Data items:
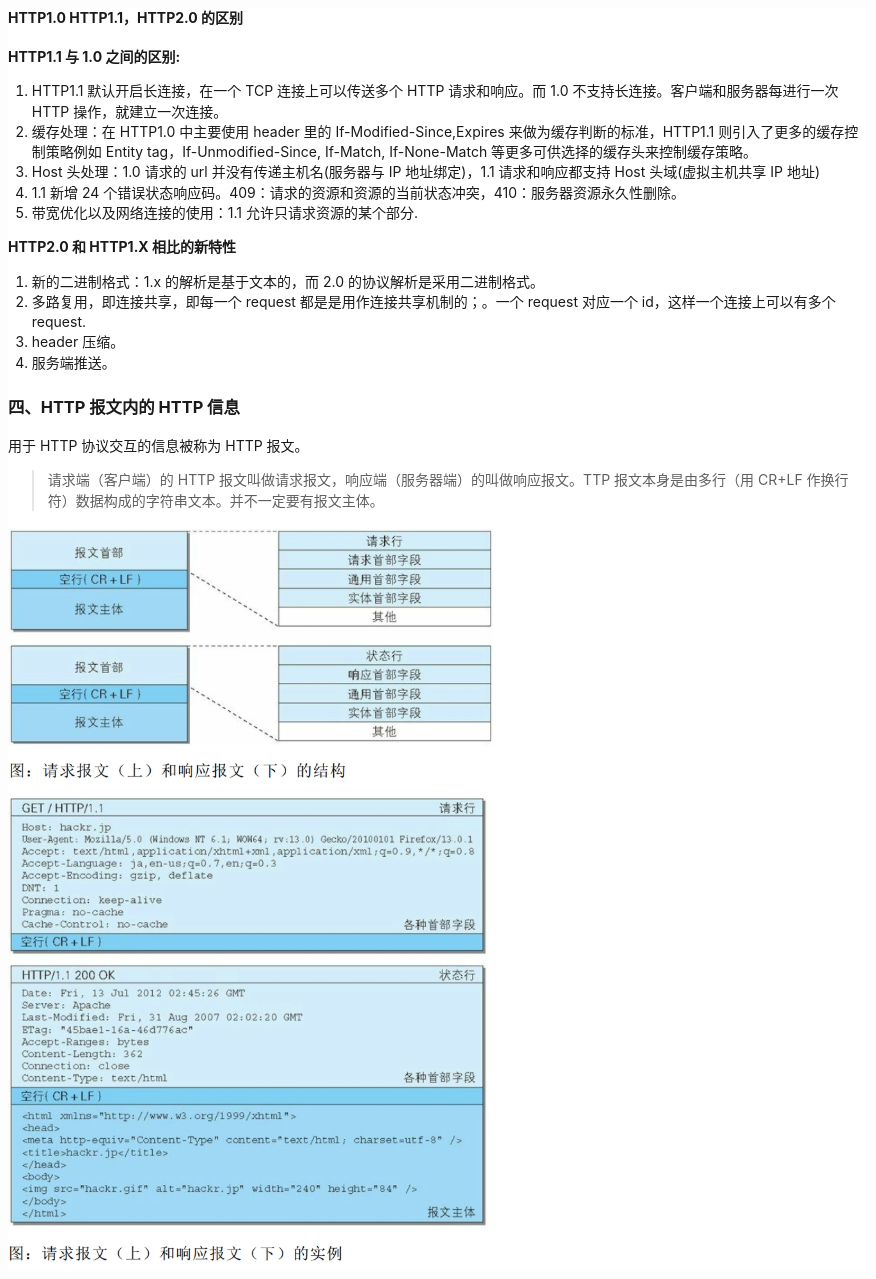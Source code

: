 #### HTTP1.0 HTTP1.1，HTTP2.0 的区别

**HTTP1.1 与 1.0 之间的区别:**

1. HTTP1.1 默认开启长连接，在一个 TCP 连接上可以传送多个 HTTP 请求和响应。而 1.0 不支持长连接。客户端和服务器每进行一次 HTTP 操作，就建立一次连接。
2. 缓存处理：在 HTTP1.0 中主要使用 header 里的 If-Modified-Since,Expires 来做为缓存判断的标准，HTTP1.1 则引入了更多的缓存控制策略例如 Entity tag，If-Unmodified-Since, If-Match, If-None-Match 等更多可供选择的缓存头来控制缓存策略。
3. Host 头处理：1.0 请求的 url 并没有传递主机名(服务器与 IP 地址绑定)，1.1 请求和响应都支持 Host 头域(虚拟主机共享 IP 地址)
4. 1.1 新增 24 个错误状态响应码。409：请求的资源和资源的当前状态冲突，410：服务器资源永久性删除。
5. 带宽优化以及网络连接的使用：1.1 允许只请求资源的某个部分.

**HTTP2.0 和 HTTP1.X 相比的新特性**

1. 新的二进制格式：1.x 的解析是基于文本的，而 2.0 的协议解析是采用二进制格式。
2. 多路复用，即连接共享，即每一个 request 都是是用作连接共享机制的；。一个 request 对应一个 id，这样一个连接上可以有多个 request.
3. header 压缩。
4. 服务端推送。

### 四、HTTP 报文内的 HTTP 信息

用于 HTTP 协议交互的信息被称为 HTTP 报文。

> 请求端（客户端）的 HTTP 报文叫做请求报文，响应端（服务器端）的叫做响应报文。TTP 报文本身是由多行（用 CR+LF 作换行符）数据构成的字符串文本。并不一定要有报文主体。

![asserts/Snipaste_2020-05-15_13-48-47.png](asserts/Snipaste_2020-05-15_13-48-47.png)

§ What to do
The expected answer is every line above in which the word "header" appears.

§ Completed task
2. 缓存处理：在 HTTP1.0 中主要使用 header 里的 If-Modified-Since,Expires 来做为缓存判断的标准，HTTP1.1 则引入了更多的缓存控制策略例如 Entity tag，If-Unmodified-Since, If-Match, If-None-Match 等更多可供选择的缓存头来控制缓存策略。
3. header 压缩。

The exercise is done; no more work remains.